What can one say about random d-tuples of commuting matrices? What does it even mean, since one can no longer choose entries independently?
We will describe one approach to defining a random d-tuple of commuting matrices. We shall show that in the Hermitian case, the description of their eigenvalue distribution parallels to some extent the single matrix theory, though there is a qualitative change when d ≥ 5. In the non-self adjoint case the eigenvalue distribution is quite unlike the single matrix case.
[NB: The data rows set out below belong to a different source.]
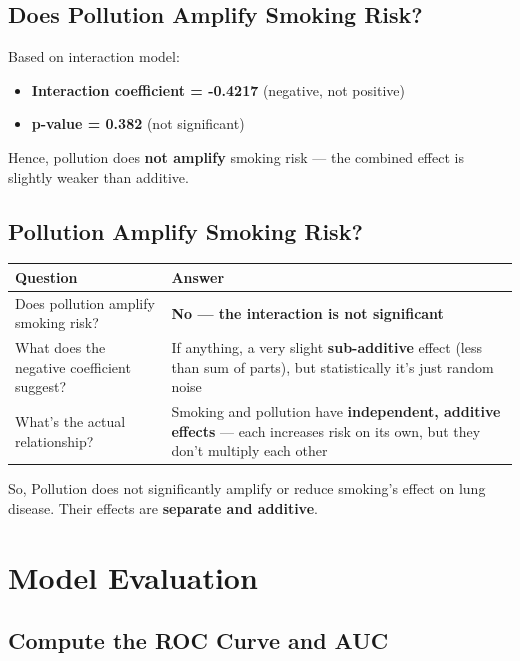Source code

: \documentclass[a4paper,12pt]{article}
\begin{document}

\subsection{Does Pollution Amplify Smoking Risk?}
Based on interaction model:

\begin{itemize}
	\item \textbf{Interaction coefficient = -0.4217} (negative, not positive)
	\item \textbf{p-value = 0.382} (not significant)
\end{itemize}

Hence, pollution does \textbf{not amplify} smoking risk — the combined effect is slightly weaker than additive.
\subsection{Pollution Amplify Smoking Risk?}

\begin{center}
	\begin{tabular}{|l|l|}
		\hline
		\textbf{Question} & \textbf{Answer} \\
		\hline
		Does pollution amplify smoking risk? & \textbf{No — the interaction is not significant} \\
		\hline
		What does the negative coefficient suggest? & If anything, a very slight \textbf{sub-additive} effect (less than sum of parts), but statistically it's just random noise \\
		\hline
		What's the actual relationship? & Smoking and pollution have \textbf{independent, additive effects} — each increases risk on its own, but they don't multiply each other \\
		\hline
	\end{tabular}
\end{center}

\vspace{1em}

So, Pollution does not significantly amplify or reduce smoking's effect on lung disease. 
Their effects are \textbf{separate and additive}.
\section{Model Evaluation}

\subsection{Compute the ROC Curve and AUC}
\end{document}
Title: More unlikely intersections on elliptic surfaces
(w/ G. Urzua and F. Voloch)
Abstract: In arithmetic geometry, one encounters situations where an intersection is “unlikely”, for example on dimension grounds, and where one wants to give the unlikely thing infinitely many chances to happen (say by varying some parameter). A statement that the intersection happens only finitely many times is then interesting (and a bound is even better). Families of elliptic curves host many examples of this type of problem. We discuss one such situation where the main result is a beautiful bound of topological nature, but whose proof, somewhat surprisingly, requires us to briefly leave the world of algebraic geometry for a real-analytic context. Time permitting, I’ll also mention a connection to a famous homomorphism of Manin and point out some inaccuracies in the literature about it.
Gatornationals (March 6-8) will make hotels difficult over the period March 2-9, or so. Florida Relays (April 4-5) will make hotels difficult over the period April 2-6, or so.